En el mundo son millones de personas las que padecen de insuficiencia cardiaca (se estima que 64 millones). De ellos, los que aquejan una insuficiencia grave (algo así como un 10%), requieren de un trasplante de corazón para corregirlo. La realidad es que no hay tantos órganos disponibles y es probable que sólo el 1% (de los 6.4 millones con insuficiencia grave) pueda someterse a una cirugía de esta índole; lo que nos deja un mar de gente a la deriva. Investigaciones como ésta, en la medida en que se desarrollen y se vuelvan tratamientos prácticos, abren la posibilidad para muchos pacientes de recuperar la salud y vitalidad de sus corazones sin recurrir, en todos los casos, a un trasplante cardiaco. Sin duda, el camino aún es largo; las preguntas todavía son muchas, pero igual, vale la pena reconocer, que las posibilidades de éxito son amplias.

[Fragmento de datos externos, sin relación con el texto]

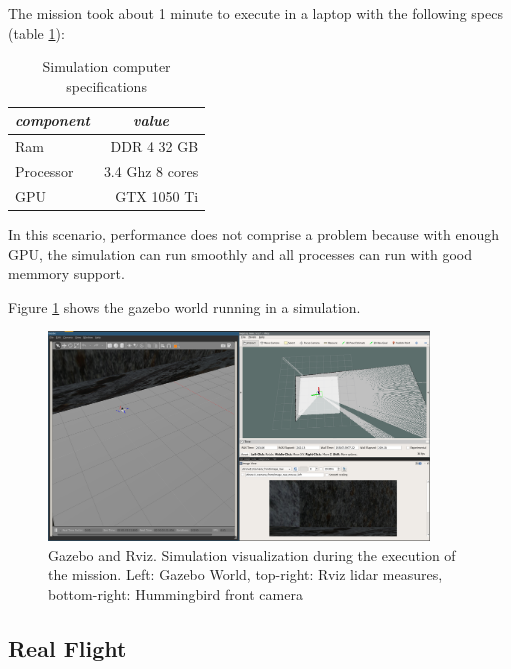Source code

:     The mission took about 1 minute to execute in a laptop with the following specs (table \ref{ch_5:table:laptop_specs}):

    \begin{table}[!h]
      \centering
      \begin{tabular}{lr} \toprule
        \multicolumn{1}{c}{\textit{component}} & \multicolumn{1}{c}{\textit{value}}   \\ \midrule
        Ram           & DDR 4 32 GB     \\
        Processor     & 3.4 Ghz 8 cores \\
        GPU           & GTX 1050 Ti     \\ \bottomrule
        \hline
      \end{tabular}
      \caption{Simulation computer specifications}
      \label{ch_5:table:laptop_specs}
    \end{table}

    In this scenario, performance does not comprise a problem because with enough GPU, the simulation can run smoothly and all processes can run with good memmory support. 

    Figure \ref{ch_5:fig:full_sim} shows the gazebo world running in a simulation.
    
    \begin{figure}
      \centering
      \includegraphics[width=0.9\textwidth,height=0.5\textheight,keepaspectratio]{./Figures/FullSim.png}
      \caption{Gazebo and Rviz. Simulation visualization during the execution of the mission. Left: Gazebo World, top-right: Rviz lidar measures, bottom-right: Hummingbird front camera}
      \label{ch_5:fig:full_sim}
    \end{figure}

  \subsection{Real Flight} \label{ch_5:subsect:exp_real_flight}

Ya les digo: a Dios orando y con el mazo dando. Dichosos nosotros que aún contamos entre nuestros congéneres con gente de ciencia dispuesta a buscar soluciones y respuestas a punta de mazazos. Por irónico que parezca, gracias a ellos es que podemos renovar la fe, antes y por encima de cualquier dogma, en la propia humanidad. No todo, nos dicen, está perdido. Y lo que es más, podemos afirmar (todavía) que la esperanza (como una versión activa de la fe inter vivos) muere al último. Quiero creer que allá afuera aún hay jóvenes que puedan sentirse ilusionados e inspirados con noticias como ésta. Que saben y comprenden los desafíos que les esperan y que hay vida más allá de la fama efímera de las redes sociales.
Santiago de Querétaro, a 3 de febrero de 2025.
Si quieres saber más sobre el tema te recomiendo leer esto: Jebran, AF., Seidler, T., Tiburcy, M. et al. Engineered heart muscle allografts for heart repair in primates and humans. Nature (2025).